On 18 October 2020, Adele confirmed she would be hosting the 24 October episode of Saturday Night Live, reinvigorating fans' hope that new music would be imminent. However, during the episode, Adele confirmed that her fourth studio album was not yet finished. She later hinted via an Instagram post that she would be returning to music in 2021. Comedian Alan Carr, a close friend of Adele's, also hinted that the album would be released in 2021, describing the material he had heard from the album as "amazing" during an interview with Grazias UK edition.

Unlike 25, Adele confirmed that 30 would be available on streaming services the day of its release, in addition to a traditional release on physical formats. Likewise, 30 differed from Adele's previous releases in that it would not be released by XL Recordings; instead, its worldwide distribution was handled by Columbia Records, which previously only handled Adele's releases in North America. On 13 October 2021, Adele officially announced the title of the album would be 30 and that it was slated for release on 19 November 2021.
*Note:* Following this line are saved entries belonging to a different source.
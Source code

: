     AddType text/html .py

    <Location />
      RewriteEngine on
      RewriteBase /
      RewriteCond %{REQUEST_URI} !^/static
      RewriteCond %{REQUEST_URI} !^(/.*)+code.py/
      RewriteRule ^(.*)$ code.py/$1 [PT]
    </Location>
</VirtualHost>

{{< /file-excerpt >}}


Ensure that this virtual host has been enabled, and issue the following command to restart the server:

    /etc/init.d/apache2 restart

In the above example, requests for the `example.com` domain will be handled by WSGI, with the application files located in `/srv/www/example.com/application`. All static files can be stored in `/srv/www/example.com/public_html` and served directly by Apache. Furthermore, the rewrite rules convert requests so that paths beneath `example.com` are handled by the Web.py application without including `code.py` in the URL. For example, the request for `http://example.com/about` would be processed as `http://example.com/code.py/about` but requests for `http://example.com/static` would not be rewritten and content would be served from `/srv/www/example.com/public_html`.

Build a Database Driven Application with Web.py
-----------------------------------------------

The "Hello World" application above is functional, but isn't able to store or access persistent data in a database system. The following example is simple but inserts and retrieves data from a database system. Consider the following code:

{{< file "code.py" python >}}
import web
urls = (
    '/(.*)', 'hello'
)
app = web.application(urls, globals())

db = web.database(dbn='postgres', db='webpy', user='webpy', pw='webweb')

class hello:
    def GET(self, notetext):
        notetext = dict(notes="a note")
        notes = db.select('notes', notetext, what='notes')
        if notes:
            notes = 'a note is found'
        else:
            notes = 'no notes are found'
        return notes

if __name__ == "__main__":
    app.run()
On 4 November, two weeks prior to the album release, Consequence reported "a major delay" in the vinyl record industry caused due in part to 30. Variety stated that Adele had to turn her album in six months beforehand in order to have its vinyl LPs ready for 19 November, the day it releases. More than 500,000 vinyl LPs of 30 were manufactured in the months leading up to the release day, with Sony Music removing catalogue albums from its overseas pressing plants to ensure "there won't be any shortage of Adele LPs going into the holidays", which coupled with the pre-existing delay in production due to the COVID-19 pandemic, became detrimental to albums by other artists. Ed Sheeran stated "there's like three vinyl factories in the world, so you have to do it like really upfront – and Adele had basically booked out all the vinyl factories, so we had to get a slot and get our album in there. It was like me, Coldplay, Adele, Taylor, ABBA, Elton, all of us were trying to get our vinyls printed at the same time."

Marketing and promotion
On the weekend of 1 October, a series of advertising hoardings and projections displaying the number "30" appeared in various locations across the globe, with reports that it could be tied to Adele's forthcoming studio album, 30. On Monday, 4 October, Adele's social media accounts and website were updated to match the blue colour from the advertisements, indicating an imminent announcement from Adele. The next day, Adele officially announced a 15 October release for the album's lead single, "Easy On Me", with a clip of its music video on her social media accounts. Later that week, Adele became the first person to simultaneously appear on the covers of both British and American Vogue publications in the same month; both magazines featured interviews in which Adele revealed details about her new album. The track-listing of 30 was revealed on 1 November 2021. A preview of "Hold On" was featured in an Amazon television commercial entitled Kindness, the Greatest Gift, portraying anxiety among young adults associated with the pandemic and premiered on 8 November 2021.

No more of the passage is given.